Exercise goal —
Although the records contain pictures, none belong in the copy: restate word for word only the lines from the one with "我被他妈用筷子打手那天，趁他洗澡的二十分钟，从他电脑里拷出来的。" through the one with "CW-703 = 4.470", both included.

Source texts of formatted documents
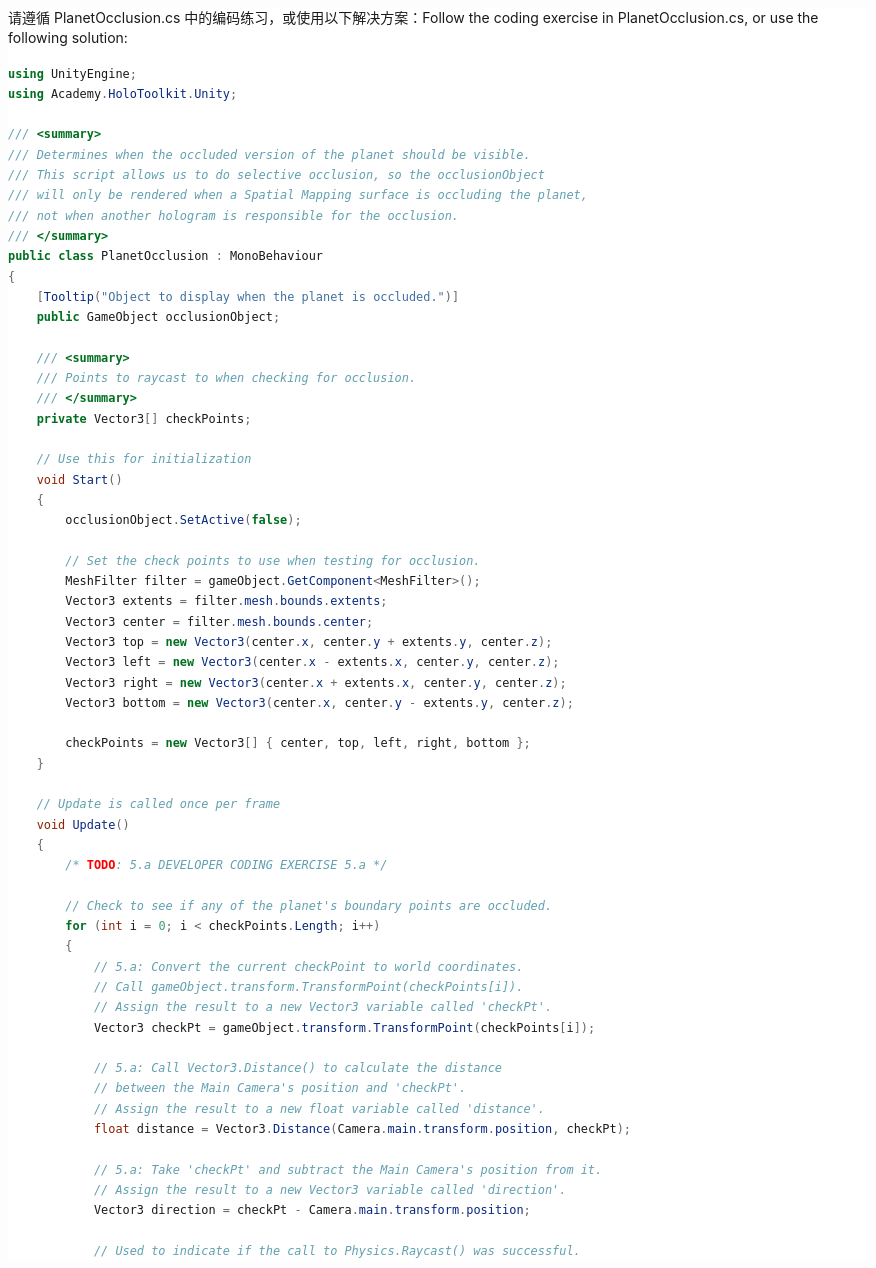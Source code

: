 <span data-ttu-id="5ff4e-359">请遵循 PlanetOcclusion.cs 中的编码练习，或使用以下解决方案：</span><span class="sxs-lookup"><span data-stu-id="5ff4e-359">Follow the coding exercise in PlanetOcclusion.cs, or use the following solution:</span></span>

```cs
using UnityEngine;
using Academy.HoloToolkit.Unity;

/// <summary>
/// Determines when the occluded version of the planet should be visible.
/// This script allows us to do selective occlusion, so the occlusionObject
/// will only be rendered when a Spatial Mapping surface is occluding the planet,
/// not when another hologram is responsible for the occlusion.
/// </summary>
public class PlanetOcclusion : MonoBehaviour
{
    [Tooltip("Object to display when the planet is occluded.")]
    public GameObject occlusionObject;

    /// <summary>
    /// Points to raycast to when checking for occlusion.
    /// </summary>
    private Vector3[] checkPoints;

    // Use this for initialization
    void Start()
    {
        occlusionObject.SetActive(false);

        // Set the check points to use when testing for occlusion.
        MeshFilter filter = gameObject.GetComponent<MeshFilter>();
        Vector3 extents = filter.mesh.bounds.extents;
        Vector3 center = filter.mesh.bounds.center;
        Vector3 top = new Vector3(center.x, center.y + extents.y, center.z);
        Vector3 left = new Vector3(center.x - extents.x, center.y, center.z);
        Vector3 right = new Vector3(center.x + extents.x, center.y, center.z);
        Vector3 bottom = new Vector3(center.x, center.y - extents.y, center.z);

        checkPoints = new Vector3[] { center, top, left, right, bottom };
    }

    // Update is called once per frame
    void Update()
    {
        /* TODO: 5.a DEVELOPER CODING EXERCISE 5.a */

        // Check to see if any of the planet's boundary points are occluded.
        for (int i = 0; i < checkPoints.Length; i++)
        {
            // 5.a: Convert the current checkPoint to world coordinates.
            // Call gameObject.transform.TransformPoint(checkPoints[i]).
            // Assign the result to a new Vector3 variable called 'checkPt'.
            Vector3 checkPt = gameObject.transform.TransformPoint(checkPoints[i]);

            // 5.a: Call Vector3.Distance() to calculate the distance
            // between the Main Camera's position and 'checkPt'.
            // Assign the result to a new float variable called 'distance'.
            float distance = Vector3.Distance(Camera.main.transform.position, checkPt);

            // 5.a: Take 'checkPt' and subtract the Main Camera's position from it.
            // Assign the result to a new Vector3 variable called 'direction'.
            Vector3 direction = checkPt - Camera.main.transform.position;

            // Used to indicate if the call to Physics.Raycast() was successful.
```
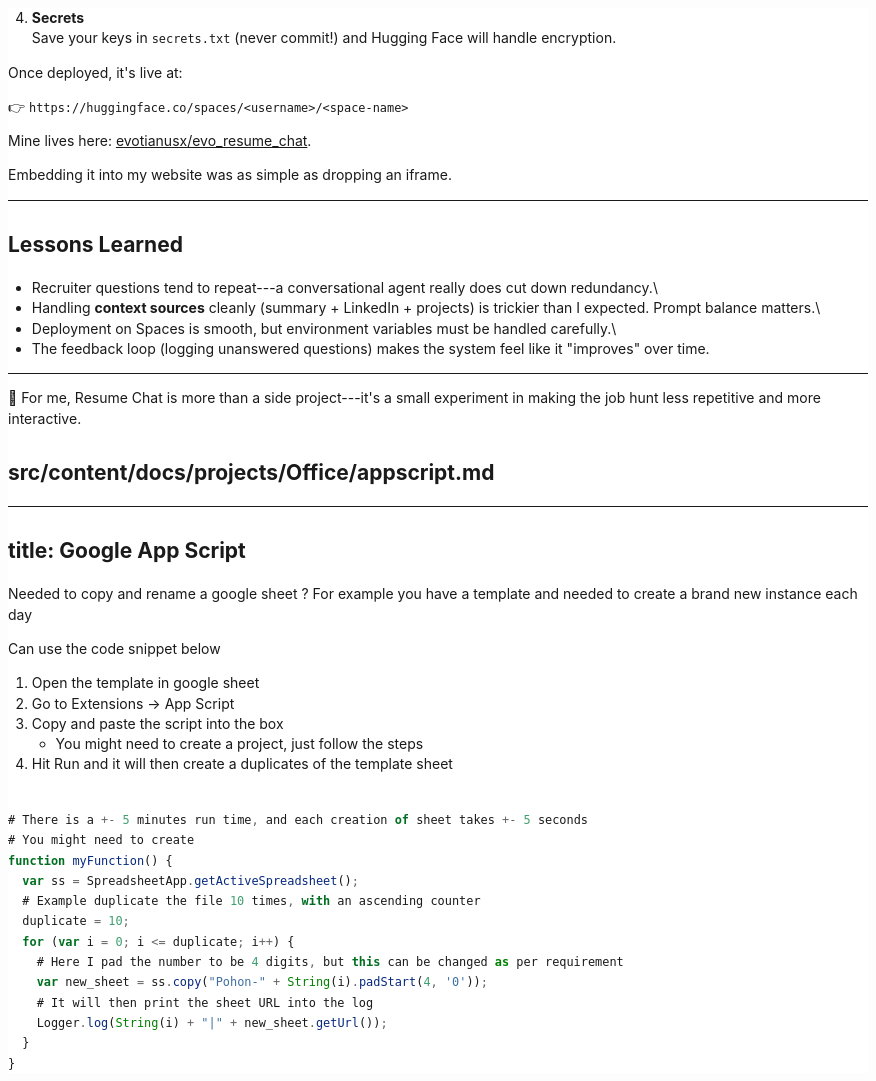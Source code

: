 4.  **Secrets**\
    Save your keys in `secrets.txt` (never commit!) and Hugging Face
    will handle encryption.

Once deployed, it's live at:

👉 `https://huggingface.co/spaces/<username>/<space-name>`

Mine lives here:
[evotianusx/evo_resume_chat](https://huggingface.co/spaces/evotianusx/evo_resume_chat).

Embedding it into my website was as simple as dropping an iframe.

------------------------------------------------------------------------

## Lessons Learned

-   Recruiter questions tend to repeat---a conversational agent really
    does cut down redundancy.\
-   Handling **context sources** cleanly (summary + LinkedIn + projects)
    is trickier than I expected. Prompt balance matters.\
-   Deployment on Spaces is smooth, but environment variables must be
    handled carefully.\
-   The feedback loop (logging unanswered questions) makes the system
    feel like it "improves" over time.

------------------------------------------------------------------------


🚀 For me, Resume Chat is more than a side project---it's a small
experiment in making the job hunt less repetitive and more interactive.

## src/content/docs/projects/Office/appscript.md

---
title: Google App Script
---

Needed to copy and rename a google sheet ? For example you have a template and needed to create a brand new instance each day

Can use the code snippet below

1. Open the template in google sheet
2. Go to Extensions -> App Script
3. Copy and paste the script into the box
   - You might need to create a project, just follow the steps
4. Hit Run and it will then create a duplicates of the template sheet

```js

# There is a +- 5 minutes run time, and each creation of sheet takes +- 5 seconds
# You might need to create
function myFunction() {
  var ss = SpreadsheetApp.getActiveSpreadsheet();
  # Example duplicate the file 10 times, with an ascending counter
  duplicate = 10;
  for (var i = 0; i <= duplicate; i++) {
    # Here I pad the number to be 4 digits, but this can be changed as per requirement
    var new_sheet = ss.copy("Pohon-" + String(i).padStart(4, '0'));
    # It will then print the sheet URL into the log
    Logger.log(String(i) + "|" + new_sheet.getUrl());
  }
}
```
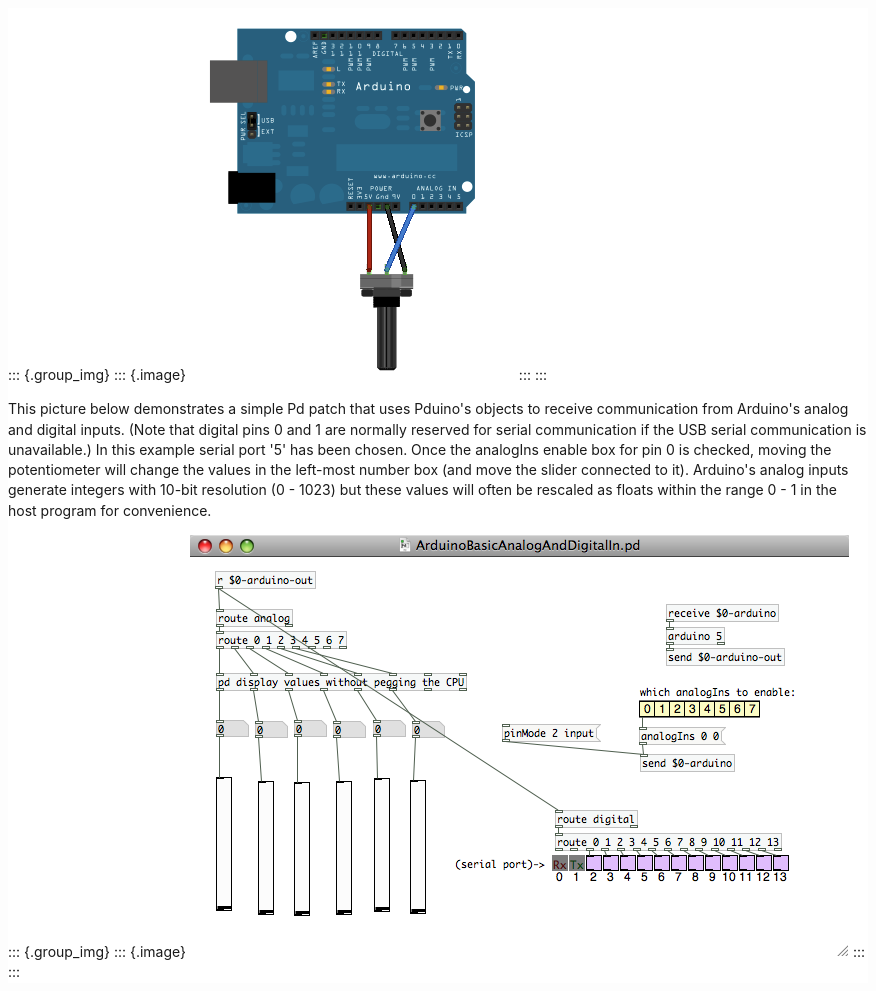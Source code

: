 ::: {.group_img}
::: {.image}
![](../resources/images/poton0.png) 
:::
:::

This picture below demonstrates a simple Pd patch that uses Pduino\'s
objects to receive communication from Arduino\'s analog and digital
inputs. (Note that digital pins 0 and 1 are normally reserved for serial
communication if the USB serial communication is unavailable.) In this
example serial port \'5\' has been chosen. Once the analogIns enable box
for pin 0 is checked, moving the potentiometer will change the values in
the left-most number box (and move the slider connected to it).
Arduino\'s analog inputs generate integers with 10-bit resolution (0 -
1023) but these values will often be rescaled as floats within the range
0 - 1 in the host program for convenience.

::: {.group_img}
::: {.image}
![](../resources/images/arduinopd.tiff)
:::
:::

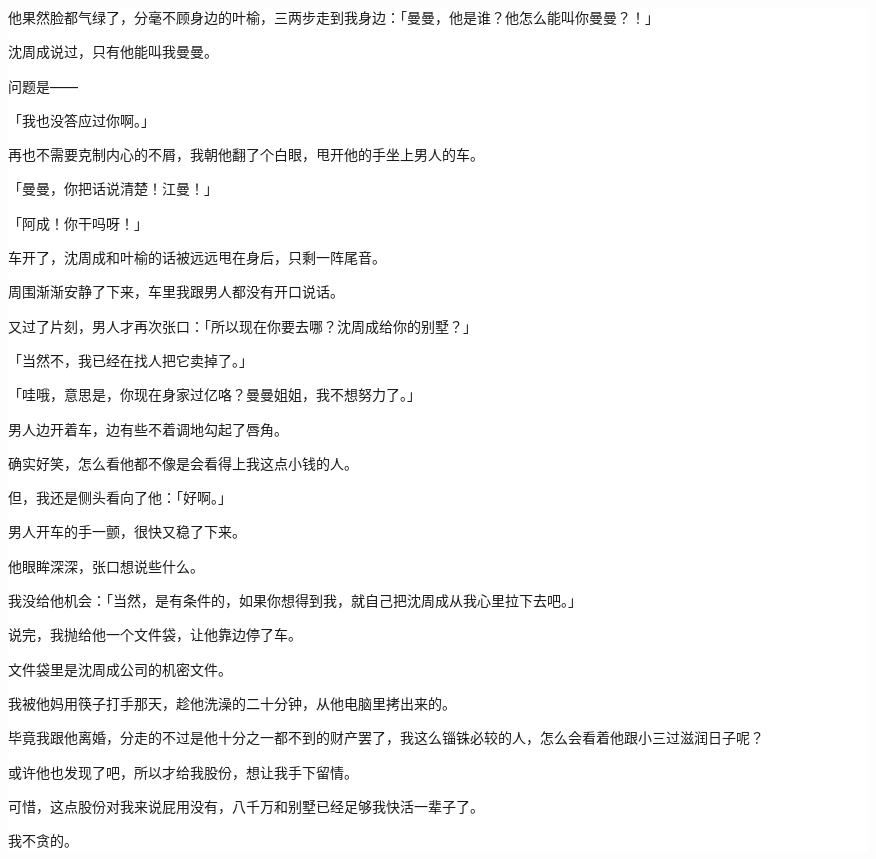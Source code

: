 他果然脸都气绿了，分毫不顾身边的叶榆，三两步走到我身边：「曼曼，他是谁？他怎么能叫你曼曼？！」


沈周成说过，只有他能叫我曼曼。


问题是——


「我也没答应过你啊。」


再也不需要克制内心的不屑，我朝他翻了个白眼，甩开他的手坐上男人的车。


「曼曼，你把话说清楚！江曼！」


「阿成！你干吗呀！」


车开了，沈周成和叶榆的话被远远甩在身后，只剩一阵尾音。


周围渐渐安静了下来，车里我跟男人都没有开口说话。


又过了片刻，男人才再次张口：「所以现在你要去哪？沈周成给你的别墅？」


「当然不，我已经在找人把它卖掉了。」


「哇哦，意思是，你现在身家过亿咯？曼曼姐姐，我不想努力了。」


男人边开着车，边有些不着调地勾起了唇角。


确实好笑，怎么看他都不像是会看得上我这点小钱的人。


但，我还是侧头看向了他：「好啊。」


男人开车的手一颤，很快又稳了下来。


他眼眸深深，张口想说些什么。


我没给他机会：「当然，是有条件的，如果你想得到我，就自己把沈周成从我心里拉下去吧。」


说完，我抛给他一个文件袋，让他靠边停了车。


文件袋里是沈周成公司的机密文件。


我被他妈用筷子打手那天，趁他洗澡的二十分钟，从他电脑里拷出来的。


毕竟我跟他离婚，分走的不过是他十分之一都不到的财产罢了，我这么锱铢必较的人，怎么会看着他跟小三过滋润日子呢？


或许他也发现了吧，所以才给我股份，想让我手下留情。


可惜，这点股份对我来说屁用没有，八千万和别墅已经足够我快活一辈子了。


我不贪的。
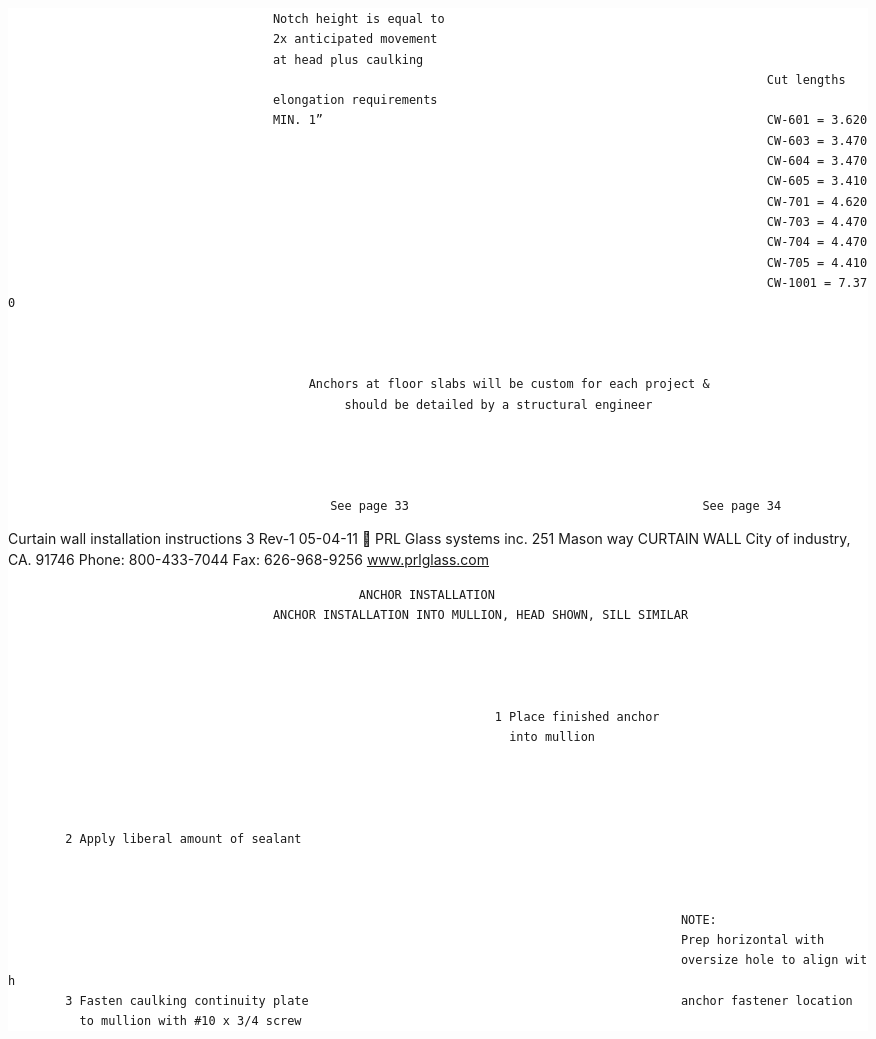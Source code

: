

                                         Notch height is equal to
                                         2x anticipated movement
                                         at head plus caulking
                                                                                                              Cut lengths
                                         elongation requirements
                                         MIN. 1”                                                              CW-601 = 3.620
                                                                                                              CW-603 = 3.470
                                                                                                              CW-604 = 3.470
                                                                                                              CW-605 = 3.410
                                                                                                              CW-701 = 4.620
                                                                                                              CW-703 = 4.470
                                                                                                              CW-704 = 4.470
                                                                                                              CW-705 = 4.410
                                                                                                              CW-1001 = 7.370



                                              Anchors at floor slabs will be custom for each project &
                                                   should be detailed by a structural engineer




                                                 See page 33                                         See page 34
Curtain wall installation instructions                                                                                                      3
Rev-1 05-04-11
                                                                                                                          PRL Glass systems inc.
                                                                                                                                  251 Mason way
                                                         CURTAIN WALL                                                 City of industry, CA. 91746
                                                                                                                           Phone: 800-433-7044
                                                                                                                               Fax: 626-968-9256
                                                                                                                               www.prlglass.com

                                                     ANCHOR INSTALLATION
                                         ANCHOR INSTALLATION INTO MULLION, HEAD SHOWN, SILL SIMILAR




                                                                        1 Place finished anchor
                                                                          into mullion




            2 Apply liberal amount of sealant



                                                                                                  NOTE:
                                                                                                  Prep horizontal with
                                                                                                  oversize hole to align with
            3 Fasten caulking continuity plate                                                    anchor fastener location
              to mullion with #10 x 3/4 screw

Exercise result —
我被他妈用筷子打手那天，趁他洗澡的二十分钟，从他电脑里拷出来的。


毕竟我跟他离婚，分走的不过是他十分之一都不到的财产罢了，我这么锱铢必较的人，怎么会看着他跟小三过滋润日子呢？


或许他也发现了吧，所以才给我股份，想让我手下留情。


可惜，这点股份对我来说屁用没有，八千万和别墅已经足够我快活一辈子了。


我不贪的。
Source code

:

                                         Notch height is equal to
                                         2x anticipated movement
                                         at head plus caulking
                                                                                                              Cut lengths
                                         elongation requirements
                                         MIN. 1”                                                              CW-601 = 3.620
                                                                                                              CW-603 = 3.470
                                                                                                              CW-604 = 3.470
                                                                                                              CW-605 = 3.410
                                                                                                              CW-701 = 4.620
                                                                                                              CW-703 = 4.470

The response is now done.